To an outsider, printmaking may seem like a magical process conjured from a mysterious combination of scratchings, chemicals, powders, metals, stones, woods, pressures, and incantations. In truth, printmaking requires a painstaking attention to detail combined with patience, and perseverance. Prints are impressions transferred from one surface to another using a variety of techniques – some as aged as 8th century Japanese woodblocking, or 15th century metal engraving, to recent experiments with digital technologies.

The potential for prints to be produced in repetition, even en-masse, and distributed to a wide audience has meant that its value is often depreciated in relation to other mediums which are (mis)understood to contain more of the authentic hand of the maker. But more than just iterations, prints exist as “multiple originals” at the intersection between ‘low’ and ‘high’ art to challenge history, critique the status quo, and repeat important ideas.

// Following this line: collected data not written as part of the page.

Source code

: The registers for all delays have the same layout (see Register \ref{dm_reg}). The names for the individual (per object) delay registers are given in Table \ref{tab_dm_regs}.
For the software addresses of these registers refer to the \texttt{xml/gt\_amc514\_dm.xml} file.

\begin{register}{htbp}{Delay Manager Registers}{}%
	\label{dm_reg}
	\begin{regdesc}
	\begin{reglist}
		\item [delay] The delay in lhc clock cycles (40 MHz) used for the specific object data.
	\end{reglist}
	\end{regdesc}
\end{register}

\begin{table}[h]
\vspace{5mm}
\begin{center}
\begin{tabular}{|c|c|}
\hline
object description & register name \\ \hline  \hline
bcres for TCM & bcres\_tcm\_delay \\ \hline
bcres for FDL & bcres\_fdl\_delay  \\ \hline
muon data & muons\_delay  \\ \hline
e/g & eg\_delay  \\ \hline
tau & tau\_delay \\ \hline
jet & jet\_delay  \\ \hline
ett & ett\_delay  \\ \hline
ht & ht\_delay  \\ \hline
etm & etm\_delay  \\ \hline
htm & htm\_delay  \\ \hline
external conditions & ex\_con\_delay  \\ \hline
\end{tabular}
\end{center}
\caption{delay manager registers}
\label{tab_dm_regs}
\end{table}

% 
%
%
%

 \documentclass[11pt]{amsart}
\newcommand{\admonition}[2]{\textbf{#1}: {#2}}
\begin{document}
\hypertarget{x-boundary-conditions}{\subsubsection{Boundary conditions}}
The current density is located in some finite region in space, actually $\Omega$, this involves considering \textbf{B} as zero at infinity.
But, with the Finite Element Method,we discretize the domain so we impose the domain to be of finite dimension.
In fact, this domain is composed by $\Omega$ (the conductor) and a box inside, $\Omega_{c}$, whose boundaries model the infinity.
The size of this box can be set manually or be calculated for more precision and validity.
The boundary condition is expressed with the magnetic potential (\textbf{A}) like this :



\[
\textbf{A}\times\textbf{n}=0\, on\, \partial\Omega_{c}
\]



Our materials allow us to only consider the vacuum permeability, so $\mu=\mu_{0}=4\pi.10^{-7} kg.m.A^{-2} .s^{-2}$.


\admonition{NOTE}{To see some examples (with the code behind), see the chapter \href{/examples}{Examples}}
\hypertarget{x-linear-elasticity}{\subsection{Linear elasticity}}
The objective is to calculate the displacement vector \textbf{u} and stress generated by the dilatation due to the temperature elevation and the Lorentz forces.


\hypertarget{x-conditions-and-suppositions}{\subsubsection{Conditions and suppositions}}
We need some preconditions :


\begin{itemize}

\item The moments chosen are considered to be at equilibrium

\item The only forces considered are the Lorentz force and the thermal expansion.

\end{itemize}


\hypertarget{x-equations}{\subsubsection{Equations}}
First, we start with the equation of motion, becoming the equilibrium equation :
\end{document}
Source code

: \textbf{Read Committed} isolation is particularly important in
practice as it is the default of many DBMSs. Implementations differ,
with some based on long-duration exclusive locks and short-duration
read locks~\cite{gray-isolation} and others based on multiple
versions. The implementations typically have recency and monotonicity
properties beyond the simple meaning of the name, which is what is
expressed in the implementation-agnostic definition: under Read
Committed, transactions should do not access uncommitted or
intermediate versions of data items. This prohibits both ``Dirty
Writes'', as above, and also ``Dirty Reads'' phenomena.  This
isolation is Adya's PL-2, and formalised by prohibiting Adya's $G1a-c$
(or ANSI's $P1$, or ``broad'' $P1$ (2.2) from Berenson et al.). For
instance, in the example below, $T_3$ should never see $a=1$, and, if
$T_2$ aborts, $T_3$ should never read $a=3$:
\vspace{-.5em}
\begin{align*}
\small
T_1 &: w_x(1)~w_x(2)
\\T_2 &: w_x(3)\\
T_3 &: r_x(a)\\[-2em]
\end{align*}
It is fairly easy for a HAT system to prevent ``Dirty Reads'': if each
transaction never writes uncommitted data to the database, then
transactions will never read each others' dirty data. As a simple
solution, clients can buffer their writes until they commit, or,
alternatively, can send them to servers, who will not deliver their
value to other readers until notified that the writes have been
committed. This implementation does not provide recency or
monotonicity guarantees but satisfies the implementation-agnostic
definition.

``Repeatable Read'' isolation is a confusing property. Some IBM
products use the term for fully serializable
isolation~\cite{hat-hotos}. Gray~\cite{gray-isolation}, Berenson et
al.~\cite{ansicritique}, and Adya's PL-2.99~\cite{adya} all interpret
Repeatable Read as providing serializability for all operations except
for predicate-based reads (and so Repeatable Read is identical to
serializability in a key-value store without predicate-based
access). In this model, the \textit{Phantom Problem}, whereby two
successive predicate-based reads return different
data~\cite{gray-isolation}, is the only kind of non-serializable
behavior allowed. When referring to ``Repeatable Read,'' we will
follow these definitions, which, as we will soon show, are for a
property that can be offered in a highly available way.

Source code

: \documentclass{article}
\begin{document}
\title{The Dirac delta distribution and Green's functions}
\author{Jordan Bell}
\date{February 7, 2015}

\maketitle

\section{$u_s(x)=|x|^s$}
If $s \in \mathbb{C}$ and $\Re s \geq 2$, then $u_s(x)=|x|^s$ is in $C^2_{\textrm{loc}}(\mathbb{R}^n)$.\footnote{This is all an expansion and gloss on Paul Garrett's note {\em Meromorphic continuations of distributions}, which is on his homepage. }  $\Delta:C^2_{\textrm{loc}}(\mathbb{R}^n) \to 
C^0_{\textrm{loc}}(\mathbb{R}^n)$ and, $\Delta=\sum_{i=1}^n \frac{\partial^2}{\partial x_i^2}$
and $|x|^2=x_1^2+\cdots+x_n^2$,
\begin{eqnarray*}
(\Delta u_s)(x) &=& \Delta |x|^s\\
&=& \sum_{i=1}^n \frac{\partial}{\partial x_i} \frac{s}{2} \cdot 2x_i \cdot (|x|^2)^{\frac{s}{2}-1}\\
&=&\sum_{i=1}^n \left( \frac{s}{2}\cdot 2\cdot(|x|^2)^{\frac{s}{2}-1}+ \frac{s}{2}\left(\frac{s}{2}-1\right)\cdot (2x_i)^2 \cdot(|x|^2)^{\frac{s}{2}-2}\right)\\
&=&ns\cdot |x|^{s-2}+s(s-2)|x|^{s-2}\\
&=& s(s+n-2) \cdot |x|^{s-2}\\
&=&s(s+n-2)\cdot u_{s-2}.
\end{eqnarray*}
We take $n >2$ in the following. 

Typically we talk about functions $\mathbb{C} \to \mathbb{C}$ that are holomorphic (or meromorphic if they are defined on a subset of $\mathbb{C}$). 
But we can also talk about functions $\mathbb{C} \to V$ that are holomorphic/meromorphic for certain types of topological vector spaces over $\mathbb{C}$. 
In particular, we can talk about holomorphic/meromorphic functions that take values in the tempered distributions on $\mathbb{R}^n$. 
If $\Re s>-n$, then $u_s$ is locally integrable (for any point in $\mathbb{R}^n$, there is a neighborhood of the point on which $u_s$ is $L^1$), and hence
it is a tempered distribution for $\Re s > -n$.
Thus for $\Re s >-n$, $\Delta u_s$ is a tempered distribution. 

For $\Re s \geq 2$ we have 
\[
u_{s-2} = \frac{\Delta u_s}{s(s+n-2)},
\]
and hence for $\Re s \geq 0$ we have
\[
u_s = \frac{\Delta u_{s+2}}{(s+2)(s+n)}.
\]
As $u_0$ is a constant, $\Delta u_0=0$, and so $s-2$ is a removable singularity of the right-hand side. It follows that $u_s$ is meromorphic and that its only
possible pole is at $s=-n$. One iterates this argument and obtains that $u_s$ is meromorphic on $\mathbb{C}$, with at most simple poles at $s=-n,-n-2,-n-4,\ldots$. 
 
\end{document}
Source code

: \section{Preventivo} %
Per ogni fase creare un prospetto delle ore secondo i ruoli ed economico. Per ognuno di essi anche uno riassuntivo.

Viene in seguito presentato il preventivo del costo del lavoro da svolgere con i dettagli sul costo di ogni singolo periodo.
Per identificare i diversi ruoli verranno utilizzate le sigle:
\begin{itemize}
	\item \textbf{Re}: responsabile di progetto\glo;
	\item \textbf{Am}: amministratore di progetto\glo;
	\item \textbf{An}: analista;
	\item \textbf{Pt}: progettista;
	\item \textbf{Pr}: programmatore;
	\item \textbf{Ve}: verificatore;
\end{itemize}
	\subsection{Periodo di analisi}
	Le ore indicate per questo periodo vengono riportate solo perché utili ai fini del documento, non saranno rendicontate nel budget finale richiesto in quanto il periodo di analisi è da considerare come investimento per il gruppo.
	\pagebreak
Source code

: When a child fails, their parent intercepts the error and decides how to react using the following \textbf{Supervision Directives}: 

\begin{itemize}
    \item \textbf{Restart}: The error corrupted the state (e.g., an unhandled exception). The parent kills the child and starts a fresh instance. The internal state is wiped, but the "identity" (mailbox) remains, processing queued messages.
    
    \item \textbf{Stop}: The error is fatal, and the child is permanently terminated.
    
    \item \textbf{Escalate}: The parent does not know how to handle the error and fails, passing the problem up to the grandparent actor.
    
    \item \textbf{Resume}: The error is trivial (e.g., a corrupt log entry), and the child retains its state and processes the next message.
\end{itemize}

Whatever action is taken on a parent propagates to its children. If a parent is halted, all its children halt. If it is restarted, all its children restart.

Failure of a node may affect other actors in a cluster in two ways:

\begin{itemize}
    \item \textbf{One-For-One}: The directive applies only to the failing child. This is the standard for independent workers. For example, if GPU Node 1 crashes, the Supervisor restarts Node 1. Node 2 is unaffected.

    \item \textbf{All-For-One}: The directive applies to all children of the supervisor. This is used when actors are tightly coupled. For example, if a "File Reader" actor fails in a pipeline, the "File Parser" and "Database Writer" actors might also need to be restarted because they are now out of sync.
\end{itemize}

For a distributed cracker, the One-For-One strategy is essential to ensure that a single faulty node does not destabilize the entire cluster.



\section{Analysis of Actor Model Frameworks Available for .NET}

An often-overlooked aspect of printmaking is its communal nature. Since it often requires expensive or cumbersome equipment like presses, drying racks, and various chemical compounds, printmakers tend to work in shared studio spaces. Printshops foster a co-operative, and engaged environment where techniques and ideas are shared through experimentation, passed down by senior members, and brought in by visiting artists. As a result, printmakers maintain a tight-knit, yet international network that is supportive, ambitious, dedicated, and informed. For instance, although not all of the artists in this exhibition have met in-person, they are all acutely aware of each other’s practice. They have collaborated on projects, exhibited side-by-side, studied at the same institutions, and worked in the same printshops.